While I've never been part of a proper startup where you'd want advisors, I
have reached out to folks in general including those that have successfully
sold startups for large sums of money.

You'll get rejected. A lot. The vast majority just won't reply to you. Do NOT
take this personally.

Some will reply and give you an excuse (real or fake), 'hey, I'm busy with
this or trying to raise funding for something or my dog currently has diabetes
and we're trying to dial in his diet can I get back to you in X amount of
time' and chances are you can go ahead and write them off because in my
experience most aren't interested and just aren't the kind of person to flat
out tell you no. Again, don't take it personally.

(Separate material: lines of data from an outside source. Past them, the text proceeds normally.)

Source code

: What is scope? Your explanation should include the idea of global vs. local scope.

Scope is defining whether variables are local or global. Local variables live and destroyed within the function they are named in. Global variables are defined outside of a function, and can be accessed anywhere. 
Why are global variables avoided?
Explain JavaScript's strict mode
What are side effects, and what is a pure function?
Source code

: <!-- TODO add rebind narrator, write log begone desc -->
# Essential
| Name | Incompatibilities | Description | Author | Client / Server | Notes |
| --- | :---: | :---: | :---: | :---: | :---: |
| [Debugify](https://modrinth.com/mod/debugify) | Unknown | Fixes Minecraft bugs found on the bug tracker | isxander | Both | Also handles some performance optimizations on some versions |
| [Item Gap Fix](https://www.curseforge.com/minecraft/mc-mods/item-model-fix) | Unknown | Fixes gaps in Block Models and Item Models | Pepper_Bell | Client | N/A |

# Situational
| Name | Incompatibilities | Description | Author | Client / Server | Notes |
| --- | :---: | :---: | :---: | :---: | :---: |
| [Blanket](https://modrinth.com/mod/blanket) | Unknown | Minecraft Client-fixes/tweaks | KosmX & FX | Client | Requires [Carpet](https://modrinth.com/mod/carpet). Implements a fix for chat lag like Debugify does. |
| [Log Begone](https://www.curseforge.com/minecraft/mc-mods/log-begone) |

Eventually, unless you botch the contact emails, someone is going to reply. Be
cool. Read the email. Read it again. Read it again. Yeah, you read it right.
They replied favorably. BE. COOL. Digest what they said, think out your reply,
type it out and leave it as a draft. Come back to it a half hour later and
read it again, still sound good? Send it.

Keep your initial emails brief. "Hi Mr. Smith, I'm Ryan. I noticed that we had
these similar experiences/both had a passion in the same industry or
field/etc. I'm doing thing and I feel lost about other-thing. I'd really
appreciate if you have any time to point me in the right direction, I can make
myself available at any time to have a quick call or can send you more info
via email. I know you're very busy but I'd appreciate any time you can spare."

You don't have to go after a billionaire or even a multi millionaire. You can
just find someone working in the industry you are trying to do something in
and reach out, you'll probably get better response rates this way and will
likely find just as valuable (if not more so, a lot of successful start-up
founders will claim luck was most of their success). If you go for 'lower-
rung' people you can target people in your city and, ideally, offer to buy
them coffee or dinner if they'd talk to you in person for an hour. You can get
actionable information MUCH QUICKER in person.

>Any suggestions from the HN crowd to avoid wasting my time trying for find
someone?

If you spend 100 hours writing emails, LinkedIn messages and phone calls as
long as one person agrees to a chat, you've not wasted time.

Just remember, these people are probably far more busy than you are. Be
patient, be respectful, accept rejection and move on.